Bimbe con gli occhi adulti
Era un’Italia ancora in bianconero, ma per molti aspetti uguale a quella di oggi. Antonella Valenti, 9 anni, con le cuginette Ninfa e Virginia Marchese (7 e 5 anni), accompagna a scuola la sorella Liliana per la campanella delle 13: già all’epoca, alle elementari c’era sovraffollamento e carenza di aule, i bambini erano costretti ai turni pomeridiani. Tre bambine che nell’unica foto rimasta, scattata in un’aula, sembrano già adulte. Piccole donne con le facce serie, gli occhi severi e penetranti. C’è più consapevolezza che gioco, in quegli sguardi. E in effetti erano molto più che tre bimbe, quando sono uscite di casa quel giorno. Erano la scorta di Liliana, la dolce e rassicurante protezione di chi, pur in età di giochi con le bambole, faceva già le faccende domestiche e passava i pomeriggi a giocare in strada, con pochi giocattoli e molta voglia di immaginarli.

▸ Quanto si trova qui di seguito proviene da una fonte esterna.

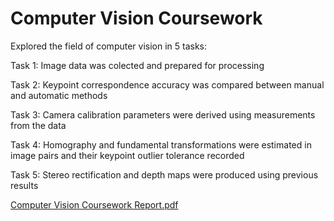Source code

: # Computer Vision Coursework

Explored the field of computer vision in 5 tasks:

Task 1: Image data was colected and prepared for processing

Task 2: Keypoint correspondence accuracy was compared between manual and automatic methods

Task 3: Camera calibration parameters were derived using measurements from the data

Task 4: Homography and fundamental transformations were estimated in image pairs and their keypoint outlier tolerance recorded

Task 5: Stereo rectification and depth maps were produced using previous results

[Computer Vision Coursework Report.pdf](https://github.com/ss16318/ComputerVision-Coursework/files/9047295/Computer.Vision.Coursework.Report.pdf)
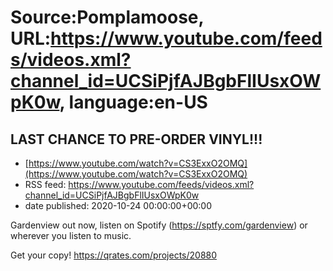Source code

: # Source:Pomplamoose, URL:https://www.youtube.com/feeds/videos.xml?channel_id=UCSiPjfAJBgbFlIUsxOWpK0w, language:en-US

## LAST CHANCE TO PRE-ORDER VINYL!!!
 - [https://www.youtube.com/watch?v=CS3ExxO2OMQ](https://www.youtube.com/watch?v=CS3ExxO2OMQ)
 - RSS feed: https://www.youtube.com/feeds/videos.xml?channel_id=UCSiPjfAJBgbFlIUsxOWpK0w
 - date published: 2020-10-24 00:00:00+00:00

Gardenview out now, listen on Spotify (https://sptfy.com/gardenview) or wherever you listen to music.

 Get your copy! https://qrates.com/projects/20880

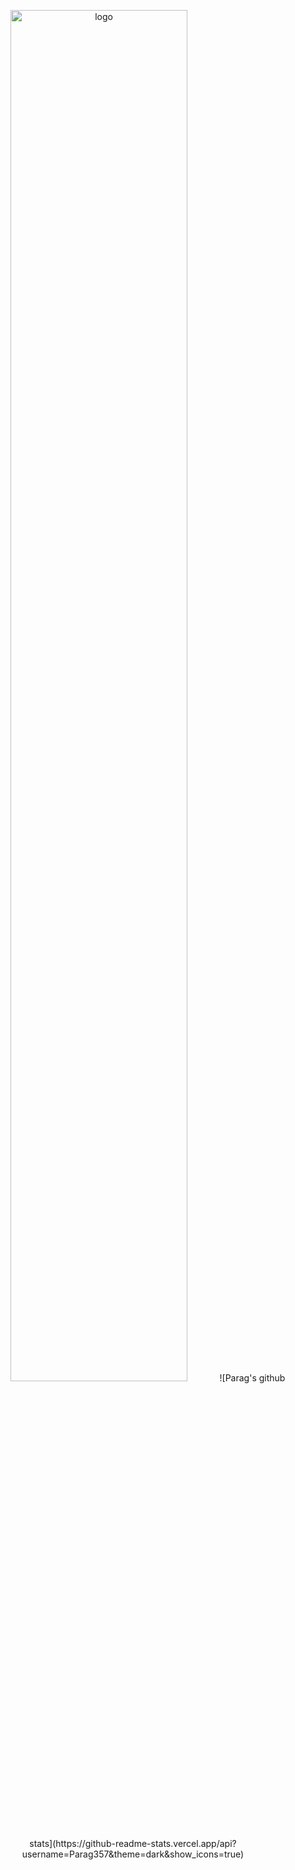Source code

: <p align="center">
  <img src="https://github.com/Parag357/Parag357/blob/master/logo.png" alt="logo" width="75%" height="auto"> 
![Parag's github stats](https://github-readme-stats.vercel.app/api?username=Parag357&theme=dark&show_icons=true)
</p>
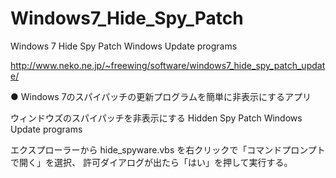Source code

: # Windows7_Hide_Spy_Patch
Windows 7 Hide Spy Patch Windows Update programs

http://www.neko.ne.jp/~freewing/software/windows7_hide_spy_patch_update/

● Windows 7のスパイパッチの更新プログラムを簡単に非表示にするアプリ

ウィンドウズのスパイパッチを非表示にする
Hidden Spy Patch Windows Update programs

エクスプローラーから
hide_spyware.vbs
を右クリックで「コマンドプロンプトで開く」を選択、
許可ダイアログが出たら「はい」を押して実行する。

È iniziata così, con una scena quotidiana, la storiaccia del Mostro di Marsala che in Italia è deflagrata con uno scoppio nucleare nell’opinione pubblica, non c’erano i social ma ne parlavano tutti e tutti avevano la loro ipotesi, ed è finita 31 anni dopo, nel 2002. Quando il mostro riconosciuto e condannato per l’omicidio di tre bambine – Michele Vinci – è uscito definitivamente di galera, ed è stato ingoiato dall’oblio di una nuova vita a Viterbo, dove faceva il giostraio e viveva con una fidanzata. Antonella, Ninfa e Virginia infatti, quel giorno, non sono mai rientrate a casa. Ad un certo punto nonno Vito, Vito Impiccichè, ha capito che c’era qualcosa che non andava e ha dato l’allarme. Sono iniziate subito le ricerche, tremila uomini tra poliziotti, carabinieri e volontari. Qualcosa di enorme, per l’epoca e anche per oggi, pensando per esempio a Yara Gambirasio.
Dai Corleonesi a Marsala
Solo che all’epoca, a Marsala, non c’erano mappe satellitari, cani molecolari ed esperti di laboratorio. C’era, appunto, un esercito di gente impegnata a cercarle, c’era una città che mormorava di tutto, dando la colpa a uomini neri o a depravati vari. C’era Cesare Terranova, da poco nominato procuratore di Marsala e da anni magistrato di punta nella lotta alla mafia, dopo i processi di Catanzaro e Bari, quello contro Liggio e i Corleonesi. Quello nel quale Totò Riina fu condannato per il furto di una patente, visto che tutto il resto fu demolito dalla Corte. Terranova guidava le ricerche delle bambine e diceva «sono preoccupato, penso al peggio». Lui, uno dei tanti uomini poi caduti nella lotta a Cosa Nostra che hanno anche, per coincidenza o per destino, incrociato la storia delle tre bambine di Marsala prima di finire col nome scritto sopra ad una lapide, nel cordoglio generale. C’era anche il caso, nella persona che si è imbattuta nel cadavere malridotto di Antonella, nei paraggi di una scuola abbandonata, in contrada Rakalia.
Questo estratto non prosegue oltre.